The Koevoet issue was one of the most difficult the United Nations Transition Assistance Group (UNTAG) had to face. Because the unit was formed after the adoption of United Nations Security Council Resolution 435 of 1978 (calling for South Africa’s immediate withdrawal from Namibia), it was not mentioned in the eventual settlement proposal or related documents. Once Koevoet’s role became clear, the UN Secretary-General took the position that it was a paramilitary unit and, as such, should be disbanded as soon as the settlement proposal took effect. About 2,000 of its members had been absorbed into SWAPOL before the implementation date of April 1, 1989 but they reverted to their former role against the SWAPO insurgents in the “events” of early April 1989. Although ostensibly re-incorporated into SWAPOL in mid-May, the ex-Koevoet personnel continued to operate as a counter-insurgency unit travelling around the north in armoured and heavily armed convoys. In June 1989, the UN Special Representative in Namibia and head of UNTAG, Martti Ahtisaari, told the Administrator-General (South African appointee Louis Pienaar) that this behaviour was inconsistent with the settlement proposal, which required the police to be lightly armed. Where the SWAPOL-COIN were weakened in order to meet the demand set by the proposal document (in essence being Police Officers walking the beat) its counter part and adversary SWAPO had not relinquished its position and capabilities as and insurgent force whose only aim was to destabilise and intimidate the SWA/ Namibian population as [it] had done through out the conflict, in voting for the SWAPO movement. SWAPO was a movement self appointed who declared [themselves] the voice of the Namibian people, a mandate that they never obtained from the said people whom they claimed to represent and subsequently executed unspeakable atrocities against. All of this in the name of freedom and democracy.

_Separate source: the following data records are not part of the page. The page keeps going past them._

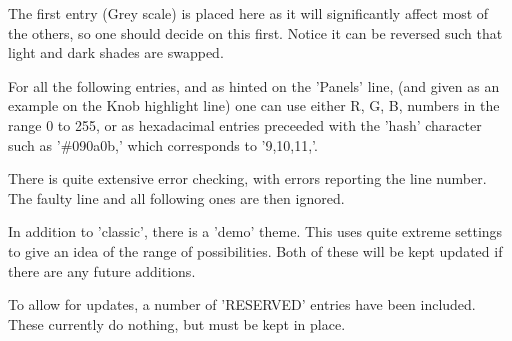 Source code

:    The first entry (Grey scale) is placed here as it will significantly affect
   most of the others, so one should decide on this first. Notice it can be
   reversed such that light and dark shades are swapped.

   For all the following entries, and as hinted on the 'Panels' line, (and given
   as an example on the Knob highlight line) one can use either R, G, B, numbers
   in the range 0 to 255, or as hexadacimal entries preceeded with the 'hash'
   character such as '\#090a0b,' which corresponds to '9,10,11,'.

   There is quite extensive error checking, with errors reporting the line
   number. The faulty line and all following ones are then ignored.

   In addition to 'classic', there is a 'demo' theme. This uses quite extreme
   settings to give an idea of the range of possibilities. Both of these will be
   kept updated if there are any future additions.

   To allow for updates, a number of 'RESERVED' entries have been included. These
   currently do nothing, but must be kept in place.

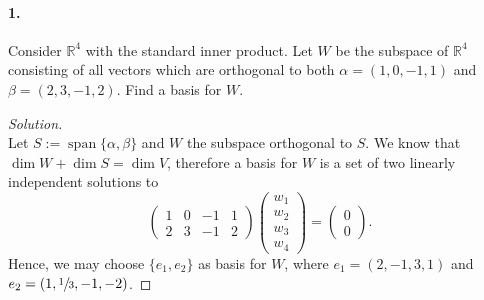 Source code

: \documentclass{article}
\theoremstyle{plain}
\theoremstyle{definition}
\theoremstyle{remark}
\renewcommand{\Re}{\mathbb{R}}
\DeclareMathOperator{\Span}{span}
\begin{document}
    \paragraph{1.}
    Consider $\Re^4$ with the standard inner product. Let $W$ be the subspace of $\Re^4$ consisting of all vectors which are orthogonal to both $\alpha=(1,0,-1,1)$ and $\beta =(2,3,-1,2)$. Find a basis for $W$.
      \begin{proof}[Solution]$ $\\
        Let $S:=\Span\{\alpha,\beta\}$ and $W$ the subspace orthogonal to $S$. We know that $\dim W + \dim S = \dim V$, therefore a basis for $W$ is a set of two linearly independent solutions to
        $$  \left( \begin{matrix}
                      1 & 0 & -1 & 1 \\
                      2 & 3 & -1 & 2
            \end{matrix} \right) \left( \begin{matrix} w_1 \\ w_2 \\ w_3 \\ w_4 \end{matrix} \right) = \left( \begin{matrix} 0 \\ 0 \end{matrix} \right).
        $$
        Hence, we may choose $\{e_1,e_2\}$ as basis for $W$, where $e_1 = (2,-1,3,1)$ and $e_2= (1,\sfrac{1}{3},-1,-2)$.
      \end{proof}
\end{document}
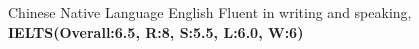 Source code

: \begin{cvhonors}
  \cvhonor
    {Chinese}
    {Native Language}
    {}
    {}
  \cvhonor
    {English}
    {Fluent in writing and speaking, \textbf{IELTS(Overall:6.5, R:8, S:5.5, L:6.0, W:6)}}
    {}
    {}
\end{cvhonors}
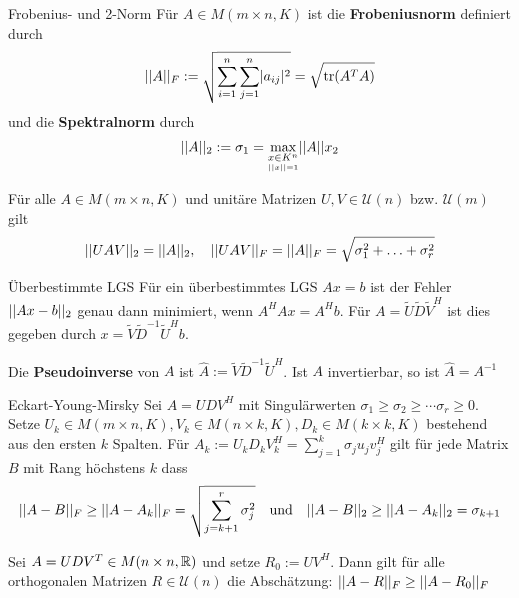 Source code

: \begin{definition}{Frobenius- und 2-Norm}
    Für $A \in M(m\times n,K)$ ist die \textbf{Frobeniusnorm} definiert durch
    \begin{align*}
        \Norm{A}_F := \sqrt{
            \sum_{i = 1}^{n} \sum_{j = 1}^{n} \abs{a_{ij}}^2
        } = \sqrt{\trace(A^TA)}
    \end{align*}
    und die \textbf{Spektralnorm} durch
    \begin{align*}
        \Norm{A}_2 :=  \sigma_1 = \max_{\underset{\Norm{x} = 1}{x \in K^n}} \Norm{A}x_2
    \end{align*}
\end{definition}
Für alle $A \in M(m\times n,K)$ und unitäre Matrizen $U,V \in \mathcal{U}(n)$ bzw. $\mathcal{U}(m)$ gilt
\begin{align*}
    \vert\vert UAV\vert\vert_2 = \vert\vert A\vert\vert_2, \quad \vert\vert UAV\vert\vert_F = \vert\vert A\vert\vert_F = \sqrt{\sigma_1^2 + \ldots + \sigma_r^2}
\end{align*}


\begin{satz}{Überbestimmte LGS}
    Für ein überbestimmtes LGS $Ax = b$ ist der Fehler $\vert\vert Ax - b\vert\vert_2$ genau dann minimiert, wenn $A^HAx = A^Hb$. Für $A = \tilde{U}\tilde{D} \tilde{V}^H$ ist dies gegeben durch $x = \tilde{V} \tilde{D}^{-1}\tilde{U}^Hb$.

    Die \textbf{Pseudoinverse} von $A$ ist $\hat{A} := \tilde{V} \tilde{D}^{-1}\tilde{U}^{H}$. Ist $A$ invertierbar, so ist $\hat{A} = A^{-1}$
\end{satz}

\begin{satz}{Eckart-Young-Mirsky}
    Sei $A = UDV^{H}$ mit Singulärwerten $\sigma_1 \geq \sigma_2 \geq \cdots \sigma_r \geq 0$. Setze $U_k \in M(m\times n,K), V_k \in M(n\times k,K), D_k \in M(k\times k,K)$ bestehend aus den ersten $k$ Spalten.
    Für $A_k := U_kD_kV_k^{H} = \sum_{j = 1}^{k}\sigma_j u_j v_j^H$ gilt für jede Matrix $B$ mit Rang höchstens $k$ dass 
    \begin{align*}
        \vert\vert A - B\vert\vert_F \geq \vert\vert A - A_k\vert\vert_F = \sqrt{\sum_{j = k+1}^{r}\sigma_j^2} \quad \text{und} \quad \vert\vert A - B\vert\vert_2 \geq \vert\vert A - A_k\vert\vert_2 = \sigma_{k+1}
    \end{align*}
\end{satz}

Sei $A = UDV^T \in M(n\times n,\mathbb{R})$ und setze $R_0 := UV^{H}$. Dann gilt für alle orthogonalen Matrizen $R \in \mathcal{U}(n)$ die Abschätzung: $\vert\vert A-R\vert\vert_F \geq \vert\vert A - R_0\vert\vert_F$


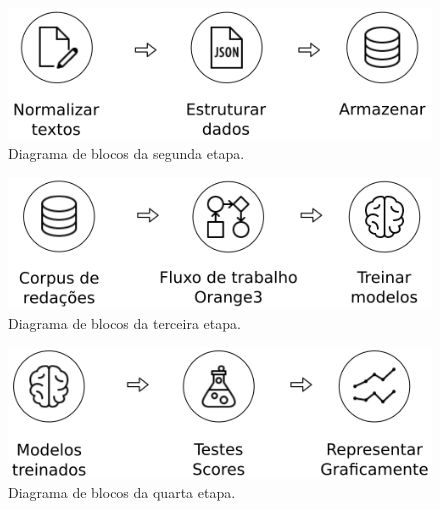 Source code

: \begin{figure}[h]
\begin{center}
    \includegraphics[scale=0.75]{figuras/metodologia_2.png}
\end{center}
\caption{Diagrama de blocos da segunda etapa.}
\label{Img:3DRobotWorkspace}
\end{figure}

\begin{figure}[h]
\begin{center}
    \includegraphics[scale=0.75]{figuras/metodologia_3.png}
\end{center}
\caption{Diagrama de blocos da terceira etapa.}
\label{Img:3DRobotWorkspace}
\end{figure}

\begin{figure}[h]
\begin{center}
    \includegraphics[scale=0.75]{figuras/metodologia_4.png}
\end{center}
\caption{Diagrama de blocos da quarta etapa.}
\label{Img:3DRobotWorkspace}
\end{figure}




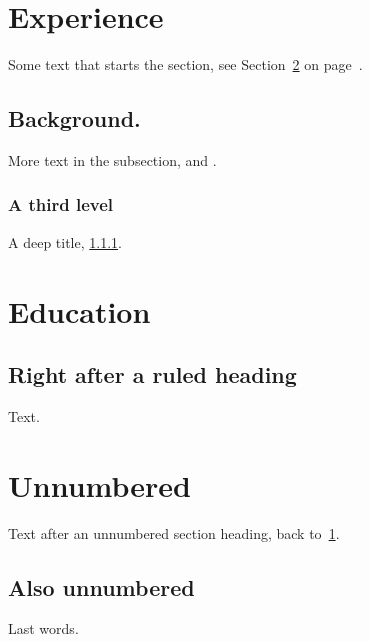 \documentclass[11pt]{article}
\begin{document}
\tableofcontents
\section{Experience}\label{sec:exp}
Some text that starts the section, see Section~\ref{sec:edu} on page~\pageref{sec:edu}.

\subsection{Background.}\label{sec:bg}
More text in the subsection, and .
\subsubsection{A third level}\label{sec:deep}
A deep title, \ref{sec:deep}.
\section{Education}\label{sec:edu}
\subsection{Right after a ruled heading}
Text.
\section*{Unnumbered}
Text after an unnumbered section heading, back to~\ref{sec:exp}.
\subsection*{Also unnumbered}
Last words.
\end{document}
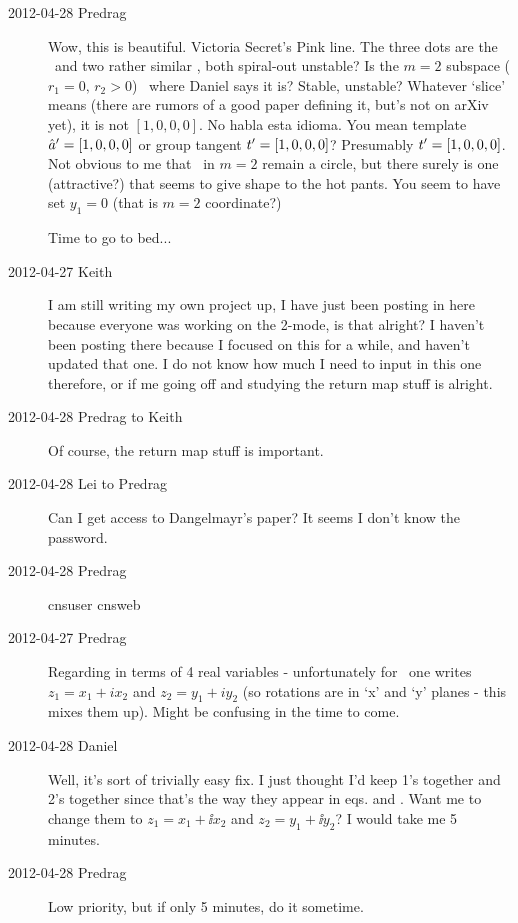 \begin{description}
\item[2012-04-28 Predrag] Wow, this is beautiful. Victoria Secret's Pink
line. The three dots are the \eqv\ and two rather similar \reqva, both
spiral-out unstable? Is the $m=2$ subspace ($r_1 = 0,\, r_2 > 0$) \reqv\
where Daniel says it is? Stable, unstable? Whatever `slice' means (there
are rumors of a good paper defining it, but's not on arXiv yet), it is
not $[1, 0, 0, 0]$. No habla esta idioma. You mean template $\hat{a}' =
[1, 0, 0, 0]$ or group tangent $t'_{} = [1, 0, 0, 0]$? Presumably
$t'_{} = [1, 0, 0, 0]$. Not obvious to me that \reqv\ in $m=2$
remain a circle, but there surely is one (attractive?) that seems to give
shape to the hot pants. You seem to have set $y_1=0$ (that is $m=2$
coordinate?)

Time to go to bed...

\item[2012-04-27 Keith]  I am still writing my own project up, I have
just been posting in here because everyone was working on the 2-mode, is
that alright?  I haven't been posting there because I focused on this for
a while, and haven't updated that one.  I do not know how much I need to
input in this one therefore, or if me going off and studying the return
map stuff is alright.

\item[2012-04-28 Predrag to Keith] Of course, the return
map stuff is important.

\item[2012-04-28 Lei to Predrag] Can I get access to Dangelmayr's paper?
It seems I don't know the password.

\item[2012-04-28 Predrag] cnsuser cnsweb

\item[2012-04-27 Predrag] Regarding  in terms of 4 real
variables \refeq{2mode4D}- unfortunately for \cLe\ one writes $z_1 = x_1
+ i x_2$ and $z_2 = y_1 + i y_2$ (so rotations are in `x' and `y' planes
- this mixes them up). Might be confusing in the time to come.

\item[2012-04-28 Daniel] Well, it's sort of trivially easy fix. I just
thought I'd keep 1's together and 2's together since that's the way they
appear in eqs. \refeq{eq:AGpolar} and \refeq{eq:DangSO2}. Want me to
change them to $z_1 = x_1 + \ii x_2$ and $z_2 = y_1 + \ii y_2$? I would
take me 5 minutes.

\item[2012-04-28 Predrag] Low priority, but if only 5 minutes, do it sometime.


\end{description}
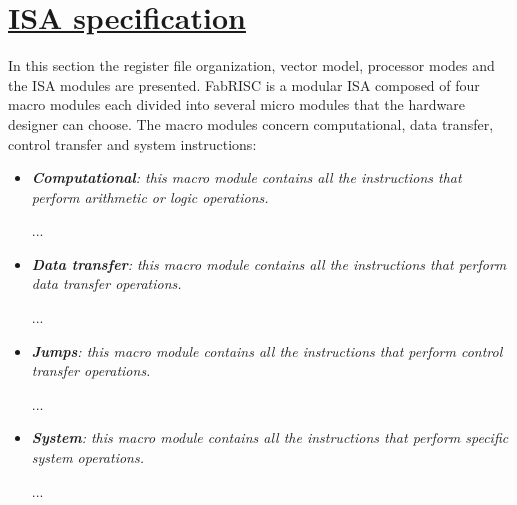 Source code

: \documentclass{article}
\begin{document}
    \clearpage

    \section[ISA specification]{\LARGE\underline{ISA specification}} %

        \vspace{10pt}

        In this section the register file organization, vector model, processor modes and the ISA modules are presented. FabRISC is a modular ISA composed of four macro modules each divided into several micro modules that the hardware designer can choose. The macro modules concern computational, data transfer, control transfer and system instructions:

        \begin{itemize}

           \item \textit{\textbf{Computational}: this macro module contains all the instructions that perform arithmetic or logic operations.}

                \begin{itemize}

                    ...

                \end{itemize}

           \item \textit{\textbf{Data transfer}: this macro module contains all the instructions that perform data transfer operations.}

                \begin{itemize}

                    ...

                \end{itemize}

           \item \textit{\textbf{Jumps}: this macro module contains all the instructions that perform control transfer operations.}

                \begin{itemize}

                   ...

                \end{itemize}

           \item \textit{\textbf{System}: this macro module contains all the instructions that perform specific system operations.}

                \begin{itemize}

                    ...

                \end{itemize}

        \end{itemize}
\end{document}

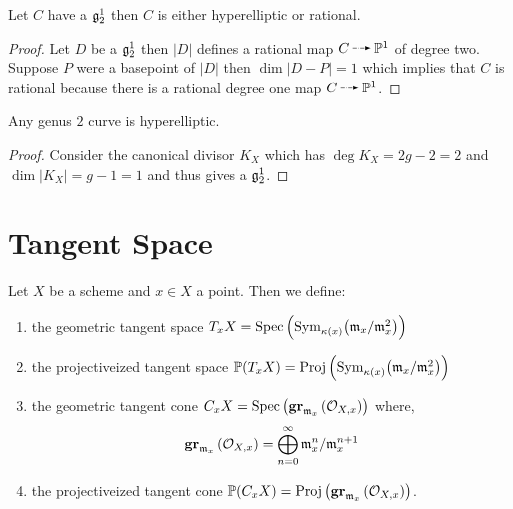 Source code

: \documentclass[12pt]{article}
\begin{document}
\begin{lemma}
Let $C$ have a $\mathfrak{g}^{1}_{2}$ then $C$ is either hyperelliptic or rational.
\end{lemma}

\begin{proof}
Let $D$ be a $\mathfrak{g}^{1}_{2}$ then $|D|$ defines a rational map $C \rat \P^1$ of degree two. Suppose $P$ were a basepoint of $|D|$ then $\dim |D - P| = 1$ which implies that $C$ is rational because there is a rational degree one map $C \rat \P^1$. 
\end{proof}

\begin{prop}
Any genus $2$ curve is hyperelliptic. 
\end{prop}

\begin{proof}
Consider the canonical divisor $K_X$ which has $\deg{K_X} = 2g - 2 = 2$ and $\dim{|K_X|} = g - 1 = 1$ and thus gives a $\mathfrak{g}^{1}_{2}$. 
\end{proof}

\section{Tangent Space}

\newcommand{\Bl}[2]{\mathrm{Bl}_{#1} \left( #2 \right)}

\begin{defn}
Let $X$ be a scheme and $x \in X$ a point. Then we define:
\begin{enumerate}
\item the geometric tangent space $T_x X = \mathrm{Spec}\left( \mathrm{Sym}_{\kappa(x)}\! \left( \mathfrak{m}_x / \mathfrak{m}_x^2 \right) \right)$
\item the projectiveized tangent space $\mathbb{P}(T_x X) = \mathrm{Proj}\left( \mathrm{Sym}_{\kappa(x)}\! \left( \mathfrak{m}_x / \mathfrak{m}_x^2 \right) \right)$
\item the geometric tangent cone $C_x X = \mathrm{Spec}\left( \mathbf{gr}_{\mathfrak{m}_x}\left(\mathcal{O}_{X, x}\right) \right)$ where,
\[ \mathbf{gr}_{\mathfrak{m}_x}\left(\mathcal{O}_{X, x}\right) = \bigoplus_{n = 0}^\infty \mathfrak{m}_x^n / \mathfrak{m}_x^{n+1} \]
\item the projectiveized tangent cone $\mathbb{P}(C_x X) = \mathrm{Proj}\left( \mathbf{gr}_{\mathfrak{m}_x}\left(\mathcal{O}_{X, x}\right) \right)$.
\end{enumerate}
\end{defn}
\end{document}
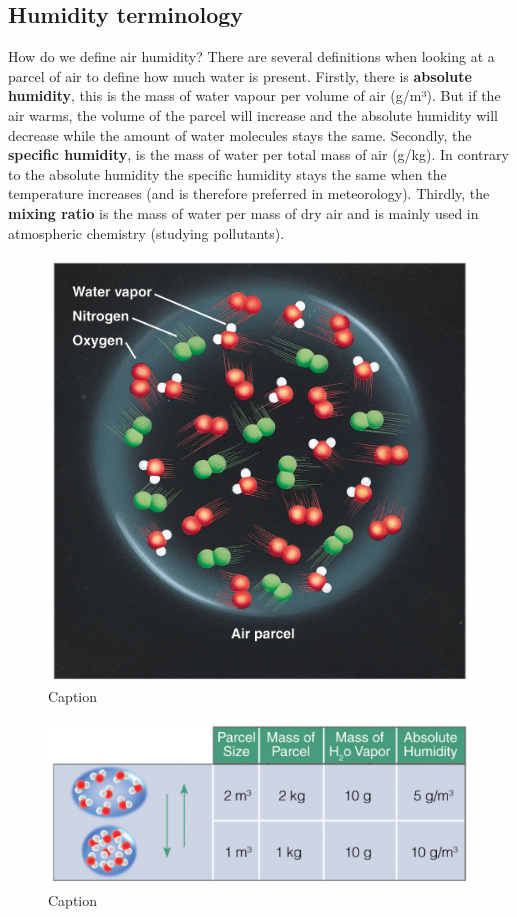 \documentclass[12pt,oneside]{book}
\begin{document}
\subsection{Humidity terminology}\label{humidity-terminology}

How do we define air humidity? There are several definitions when
looking at a parcel of air to define how much water is present. Firstly,
there is \textbf{absolute humidity}, this is the mass of water vapour
per volume of air (g/m³). But if the air warms, the volume of the parcel
will increase and the absolute humidity will decrease while the amount
of water molecules stays the same. Secondly, the \textbf{specific
humidity}, is the mass of water per total mass of air (g/kg). In
contrary to the absolute humidity the specific humidity stays the same
when the temperature increases (and is therefore preferred in
meteorology). Thirdly, the \textbf{mixing ratio} is the mass of water
per mass of dry air and is mainly used in atmospheric chemistry
(studying pollutants).

\begin{figure}

{\centering \includegraphics[width=0.7\linewidth]{figures/Figure227} 

}

\caption{Caption}\label{fig:Humidityterm}
\end{figure}

\begin{figure}

{\centering \includegraphics[width=1\linewidth]{figures/Figure228} 

}

\caption{Caption}\label{fig:Humidityterm2}
\end{figure}
\end{document}
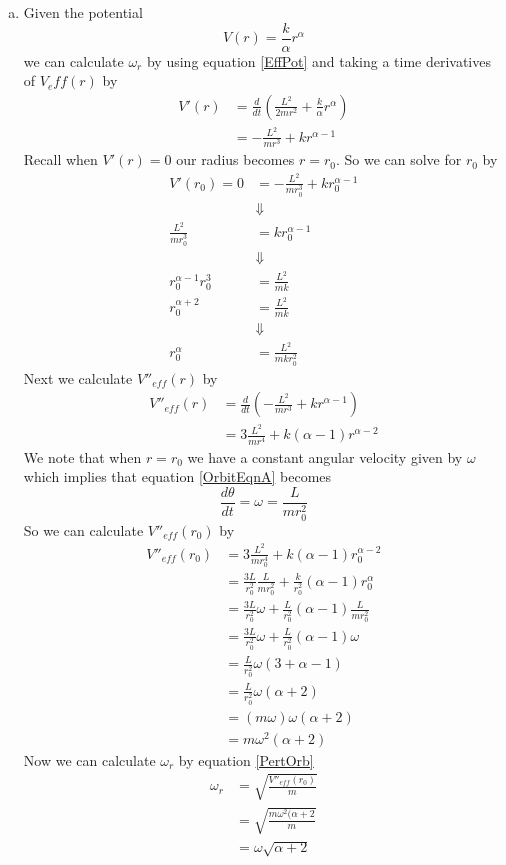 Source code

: \documentclass[11pt]{article}
\numberwithin{equation}{section}
\begin{document}
\begin{enumerate}[(a)]
\item Given the potential 
$$V(r) = \frac{k}{\alpha}r^{\alpha}$$
we can calculate $\omega_r$ by using equation \ref{EffPot} and taking a time derivatives 
of $V_eff(r)$ by
\begin{align*}
V'(r) &= \frac{d}{dt}\left(\frac{L^2}{2mr^2} + \frac{k}{\alpha}r^{\alpha}\right)\\
&= -\frac{L^2}{mr^3} + kr^{\alpha-1}
\end{align*}
Recall when $V'(r) = 0$ our radius becomes $r=r_0$. So we can solve for $r_0$ by
\begin{align*}
V'(r_0) = 0 &= -\frac{L^2}{mr_0^3} + kr_0^{\alpha-1}\\
&\Downarrow\\
\frac{L^2}{mr_0^3} &= kr_0^{\alpha-1}\\
&\Downarrow\\
r_0^{\alpha-1}r_0^3 &= \frac{L^2}{mk} \\
r_0^{\alpha+2} &= \frac{L^2}{mk} \\
&\Downarrow\\
r_0^{\alpha} &= \frac{L^2}{mkr_0^2} 
\end{align*}
Next we calculate $V''_{eff}(r)$ by
\begin{align*}
V''_{eff}(r) &= \frac{d}{dt}\left(-\frac{L^2}{mr^3} + kr^{\alpha-1}\right)\\
&= 3\frac{L^2}{mr^4} + k(\alpha-1)r^{\alpha-2}
\end{align*}
We note that when $r=r_0$ we have a constant angular velocity given by $\omega$ which implies
that equation \ref{OrbitEqnA} becomes
\begin{equation}
\frac{d\theta}{dt} = \omega = \frac{L}{mr_0^2}
\end{equation}
So we can calculate $V''_{eff}(r_0)$ by
\begin{align*}
V''_{eff}(r_0) &= 3\frac{L^2}{mr_0^4} + k(\alpha-1)r_0^{\alpha-2}\\
&= \frac{3L}{r_0^2}\frac{L}{mr_0^2} + \frac{k}{r_0^2}(\alpha-1)r_0^{\alpha}\\
&= \frac{3L}{r_0^2}\omega + \frac{L}{r_0^2}(\alpha-1)\frac{L}{mr_0^2}\\
&= \frac{3L}{r_0^2}\omega + \frac{L}{r_0^2}(\alpha-1)\omega\\
&= \frac{L}{r_0^2}\omega\left(3 + \alpha-1\right)\\
&= \frac{L}{r_0^2}\omega\left(\alpha+2\right)\\
&= (m\omega)\omega\left(\alpha+2\right)\\
&= m\omega^2\left(\alpha+2\right)
\end{align*}
Now we can calculate $\omega_r$ by equation \ref{PertOrb}
\begin{align*}
\omega_r &= \sqrt{\frac{V''_{eff}(r_0)}{m}}\\
&= \sqrt{\frac{m\omega^2(\alpha+2}{m}}\\
&= \omega\sqrt{\alpha+2}
\end{align*}


\end{enumerate}
\end{document}
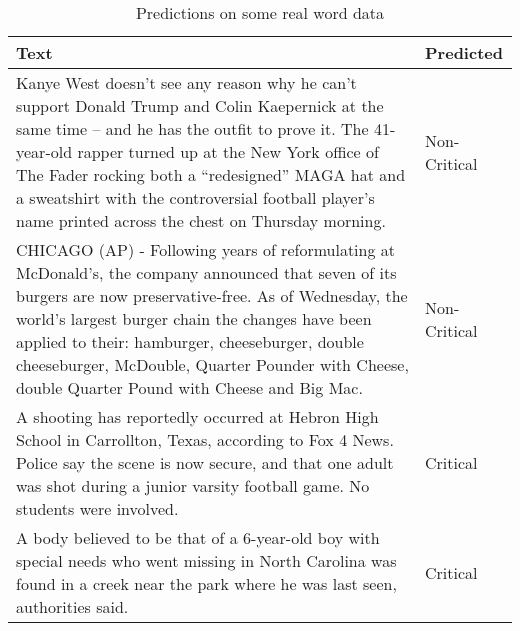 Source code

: \begin{table}
\begin{center}
\caption{Predictions on some real word data}
\label{tbl:real_prediction}
\begin{tabular}{p{12cm}p{2cm}}
\toprule 
Text&Predicted\\
\midrule 
Kanye West doesn’t see any reason why he can’t support Donald Trump and Colin Kaepernick at the same time – and he has the outfit to prove it.  The 41-year-old rapper turned up at the New York office of The Fader rocking both a “redesigned” MAGA hat and a sweatshirt with the controversial football player’s name printed across the chest on Thursday morning.&Non-Critical \\
\hline
CHICAGO (AP) - Following years of reformulating at McDonald's, the company announced that seven of its burgers are now preservative-free. As of Wednesday, the world's largest burger chain the changes have been applied to their: hamburger, cheeseburger, double cheeseburger, McDouble, Quarter Pounder with Cheese, double Quarter Pound with Cheese and Big Mac. &Non-Critical \\
\hline
A shooting has reportedly occurred at Hebron High School in Carrollton, Texas, according to Fox 4 News.  Police say the scene is now secure, and that one adult was shot during a junior varsity football game. No students were involved. &Critical \\
\hline
A body believed to be that of a 6-year-old boy with special needs who went missing in North Carolina was found in a creek near the park where he was last seen, authorities said.&Critical \\
\bottomrule
\end{tabular}
\end{center}
\end{table}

The vast majority of the ex-Koevoet personnel were quite unsuited for continued employment in the police force and, if the issue was not dealt with, Ahtisaari threatened to dismiss Pienaar.
Ahtisaari’s tough stance in respect of these continuing Koevoet operations made him a target of the Civil Cooperation Bureau. According to a hearing in September 2000 of the South African Truth and Reconciliation Commission, two CCB operatives (Kobus le Roux and Ferdinand Barnard) were tasked not to kill Ahtisaari, but to give him “a good hiding”. To carry out the assault, Barnard had planned to use the grip handle of a metal saw as a knuckleduster. In the event, Ahtisaari did not attend the meeting at the Keetmanshoop Hotel, where Le Roux and Barnard lay in wait for him, and thus escaped injury.
There ensued a difficult process of negotiation with the South African government which continued for several months. The UN Secretary-General pressed for the removal of all ex-Koevoet elements from SWAPOL, with Ahtisaari bringing to Pienaar’s attention many allegations of misconduct by them. UN Secretary-General Javier Pérez de Cuéllar visited Namibia in July 1989, following which the UN Security Council demanded the disbandment of Koevoet and the dismantlement of its command structures in its resolution 640 (1989) of August 29. Under pressure, the South African foreign minister, Pik Botha, announced on September 28, 1989 that some 1,200 ex-Koevoet members of SWAPOL would be demobilized the next day. A further 400 such personnel were demobilized on October 30 – both demobilizations supervised by UNTAG military monitors.
Structure
Koevoet was a +-1000-man force consisting of about 900 Ovambo and about 300 white officers and white SAP non-commissioned officers (NCOs). It was organized into 40 to 50 man platoons equipped with mine-resistant wheeled armored personnel carriers of the types Hippo, and later Casspir and Wolf (including one, Zulu Alpha One, informally armed with a 20 mm cannon), a Duiker mine-protected fuel truck and a Blesbok mine-protected supply truck. They rotated one week in the bush for one week at camp.
There were three units based in Kaokaland, Kavango, and Ovambo with each unit controlling several platoons.
It was the 1978 brainchild of then Colonel Hans Dreyer (later a Major-General in the SAP) to develop and exploit intelligence and was based on the Portuguese Flechas and the Rhodesian Selous Scouts. Koevoet was based in Oshakati and suffered 153 killed in action and several hundred more wounded. They killed more than 3,681 SWAPO insurgents which resulted in a 1:25 or one to 25 kill ratio.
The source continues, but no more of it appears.